Here's the main "get_bad_count" function, with my comments added:
Code: (lua) [Select]
function get_bad_count()
 a=get_raw() -- Save current "RAW enabled?" setting
 set_raw(255) -- Turn on RAW capture
 set_tv96_direct(96) -- same as "set_tv 1"; sets the shutter speed to 1/8"
 shoot() -- Take a picture
 b=get_raw() -- Current "RAW enabled?" setting; should still be 255?
 set_raw(a) -- Set "RAW enabled?" setting back to the original
 return b -- Return 255?
end
Firstly, since there's a known issue with the SD450 models not liking the "shoot()" command, and the suggested change is 'click "shoot_full"', why is the default script included with the download for this model including that command? I had my camera hang on the script execution until I changed that line.

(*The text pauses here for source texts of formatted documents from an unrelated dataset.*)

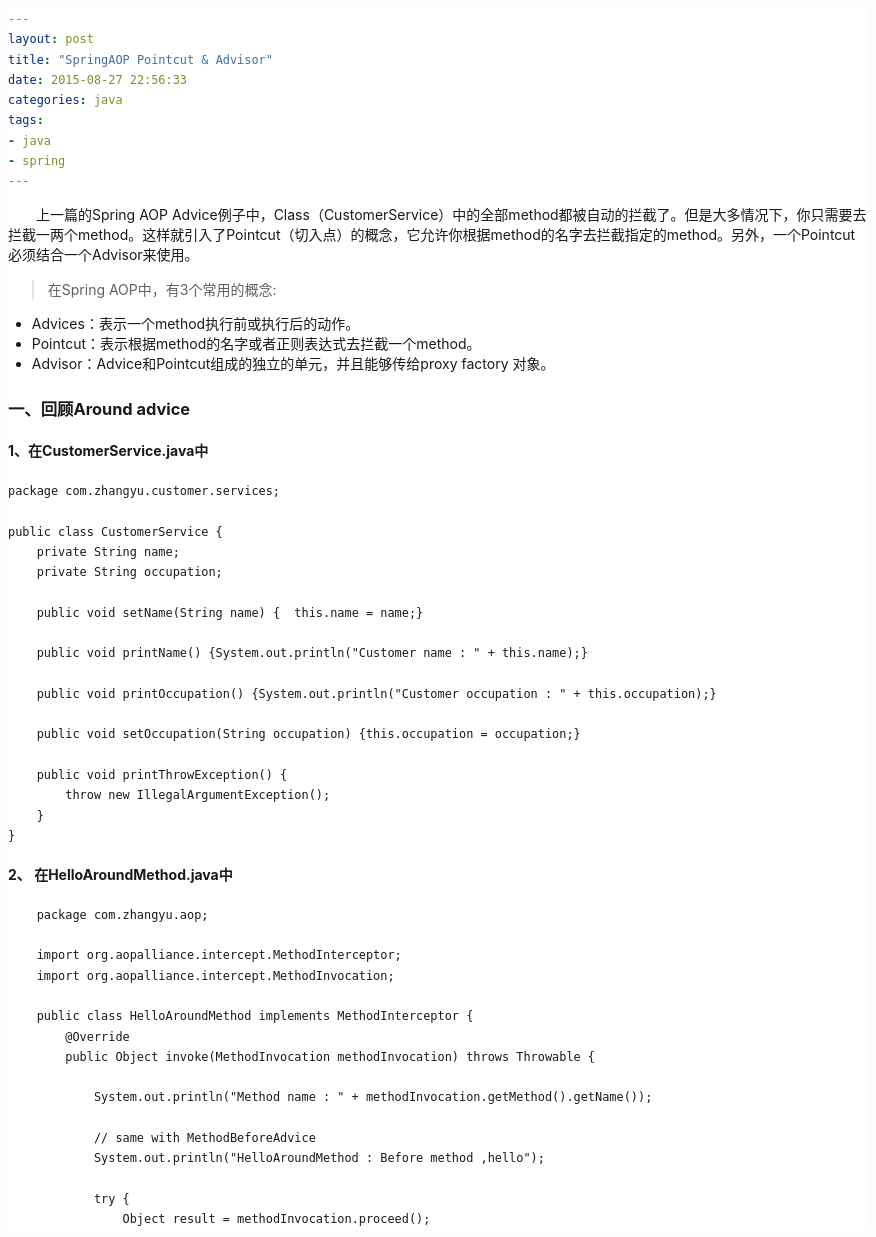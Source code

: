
 ```yaml
---
layout: post
title: "SpringAOP Pointcut & Advisor"
date: 2015-08-27 22:56:33
categories: java
tags: 
- java
- spring
---
```

　　上一篇的Spring AOP Advice例子中，Class（CustomerService）中的全部method都被自动的拦截了。但是大多情况下，你只需要去拦截一两个method。这样就引入了Pointcut（切入点）的概念，它允许你根据method的名字去拦截指定的method。另外，一个Pointcut必须结合一个Advisor来使用。
>在Spring AOP中，有3个常用的概念:
* Advices：表示一个method执行前或执行后的动作。
* Pointcut：表示根据method的名字或者正则表达式去拦截一个method。
* Advisor：Advice和Pointcut组成的独立的单元，并且能够传给proxy factory 对象。

### 一、回顾Around advice
#### 1、在CustomerService.java中
	package com.zhangyu.customer.services;
	
	public class CustomerService {
		private String name;
		private String occupation;
	
		public void setName(String name) {	this.name = name;}
	
		public void printName() {System.out.println("Customer name : " + this.name);}
	
		public void printOccupation() {System.out.println("Customer occupation : " + this.occupation);}
	
		public void setOccupation(String occupation) {this.occupation = occupation;}
	
		public void printThrowException() {
			throw new IllegalArgumentException();
		}	
	}
#### 2、 在HelloAroundMethod.java中
		package com.zhangyu.aop;
		
		import org.aopalliance.intercept.MethodInterceptor;
		import org.aopalliance.intercept.MethodInvocation;
		
		public class HelloAroundMethod implements MethodInterceptor {
			@Override
			public Object invoke(MethodInvocation methodInvocation) throws Throwable {
		
				System.out.println("Method name : " + methodInvocation.getMethod().getName());
				
				// same with MethodBeforeAdvice
				System.out.println("HelloAroundMethod : Before method ,hello");
		
				try {
					Object result = methodInvocation.proceed();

Then the script executed, and from further down the script, I see that it pulls a file from "A/CHDK/bad_tmp.bin" to save in "A/CHDK/badpixel.bin". But in that "get_bad_count" function, I don't see anywhere that actually saves a bad_tmp.bin file. Is that file automatically created when a RAW image is saved?

Additionally, what is the purpose of the "b" variable in this function? It seems to always grab the current setting of the "RAW capture enabled?" setting (which is 255, from a few lines above), and return that. And that seems to be the case, since my camera is reporting that I have "255" bad pixels, each time I run the script, which is an echo of the return of the function, which is 'b'. Now, I'm gleaning that from the fact that the UBASIC documentation indicates "set_raw" and "get_raw" deal with the enabled/disabled state of capturing RAW images in addition to JPEGs; I could find no reference to a LUA function of the same name, and whether or not it does something different. It would seem to me that the value for "b" needs to be fetched from some function that grabs the number of dead pixels the camera's native firmware thinks there are, but is "get_raw" the proper function for that?
« Last Edit: 05 / March / 2010, 09:49:45 by MidnightLightning »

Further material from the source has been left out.